More and more businesses are moving their on-premise IT infrastructure to the cloud to increase agility, cut costs, and reap the many other benefits that cloud computing can provide.

If you’ve considered a move to the cloud, you’ve likely spent a lot of time thinking about migrating applications, deploying cloud servers, transitioning databases, and other technical aspects.

You may also have calculated the cost savings you could realize from moving to a cloud provider like AWS, Microsoft Azure, or Google Cloud Platform.

But have you thought about how a cloud migration might impact your IT employees and your company’s hiring processes?

The soaring rate of cloud adoption has created human resource issues that many companies overlook.

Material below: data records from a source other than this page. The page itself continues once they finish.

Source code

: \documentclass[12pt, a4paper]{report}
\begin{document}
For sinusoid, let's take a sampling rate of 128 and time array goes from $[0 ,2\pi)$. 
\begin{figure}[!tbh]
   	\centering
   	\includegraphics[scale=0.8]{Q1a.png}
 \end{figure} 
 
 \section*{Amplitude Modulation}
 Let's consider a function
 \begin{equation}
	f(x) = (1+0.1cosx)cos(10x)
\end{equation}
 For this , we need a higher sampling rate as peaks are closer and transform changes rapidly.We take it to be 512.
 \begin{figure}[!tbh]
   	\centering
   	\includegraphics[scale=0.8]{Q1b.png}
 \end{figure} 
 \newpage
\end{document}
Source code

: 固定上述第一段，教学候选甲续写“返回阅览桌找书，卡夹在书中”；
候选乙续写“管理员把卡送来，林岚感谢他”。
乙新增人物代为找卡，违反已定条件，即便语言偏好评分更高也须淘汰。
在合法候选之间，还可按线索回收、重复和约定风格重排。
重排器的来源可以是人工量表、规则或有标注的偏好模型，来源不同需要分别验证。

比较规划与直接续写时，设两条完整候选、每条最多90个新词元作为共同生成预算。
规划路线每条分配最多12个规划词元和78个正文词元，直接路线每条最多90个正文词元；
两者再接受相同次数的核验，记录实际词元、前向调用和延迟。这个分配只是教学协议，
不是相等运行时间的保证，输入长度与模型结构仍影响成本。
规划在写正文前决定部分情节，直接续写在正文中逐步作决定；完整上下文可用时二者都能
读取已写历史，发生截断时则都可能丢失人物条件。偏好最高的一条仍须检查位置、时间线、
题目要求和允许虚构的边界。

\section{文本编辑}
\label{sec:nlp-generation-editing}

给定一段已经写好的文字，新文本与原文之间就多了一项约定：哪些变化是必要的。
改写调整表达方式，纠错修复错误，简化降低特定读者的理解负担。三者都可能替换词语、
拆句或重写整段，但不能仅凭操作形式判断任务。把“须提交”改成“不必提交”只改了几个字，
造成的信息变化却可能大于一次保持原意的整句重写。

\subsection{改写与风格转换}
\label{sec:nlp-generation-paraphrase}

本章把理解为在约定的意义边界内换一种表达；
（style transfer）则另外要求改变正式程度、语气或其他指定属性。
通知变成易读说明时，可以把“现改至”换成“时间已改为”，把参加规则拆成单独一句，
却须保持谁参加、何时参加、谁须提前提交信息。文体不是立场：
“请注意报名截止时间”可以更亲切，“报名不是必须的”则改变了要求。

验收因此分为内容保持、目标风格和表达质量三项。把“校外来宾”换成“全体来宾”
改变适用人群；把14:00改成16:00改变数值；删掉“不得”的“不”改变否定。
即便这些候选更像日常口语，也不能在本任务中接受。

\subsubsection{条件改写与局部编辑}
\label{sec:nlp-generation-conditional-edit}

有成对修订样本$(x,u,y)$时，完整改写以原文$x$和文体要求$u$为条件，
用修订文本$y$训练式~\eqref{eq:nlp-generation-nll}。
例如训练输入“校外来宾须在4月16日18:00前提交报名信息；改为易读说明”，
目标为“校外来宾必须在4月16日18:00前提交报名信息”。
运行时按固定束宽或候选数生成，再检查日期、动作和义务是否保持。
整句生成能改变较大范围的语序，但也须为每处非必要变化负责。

Hiring qualified cloud engineers and architects has become very difficult, and companies have had to adapt to ensure their staff has the relevant skills to take full advantage of the cloud.

What does this mean for your business? How will this affect your current and future IT staff? What processes need to change and what do you need to do to ensure your employees have the right skills and qualifications?

cloud staffing problem

In-Demand Cloud Skills and the Talent Gap

 

As more and more companies move to the cloud, traditional IT roles have been disrupted and will continue to change.

Conventional data center manager jobs, where engineers are responsible for setting up servers, maintaining hardware uptime, and monitoring data center power and temperature levels, are becoming less prevalent.

New and different cloud computing-centric skills are now necessary.

LinkedIn identified the most sought-after skills desired by global employers, and “Cloud and Distributed Computing” skills topped the list for the second year in a row.

Additionally, Cloud Foundry and ClearPath Strategies surveyed 845 IT professionals who highlighted the growing need for cloud skills such as:

Furthermore, 64% of the Cloud Foundry survey respondents agree that there is now or will soon be a developer shortage. And 57% of the respondents have had a hard time hiring developers with the required skills.

dev shortage

Companies are feeling the pain when it comes to hiring cloud developers. Graphs courtesy of Cloud Foundry.

 

These worries were further confirmed in Softchoice’s State of Cloud Readiness survey, where 53 percent of IT leaders claimed they struggle to acquire the necessary skills to support cloud initiatives within their organizations.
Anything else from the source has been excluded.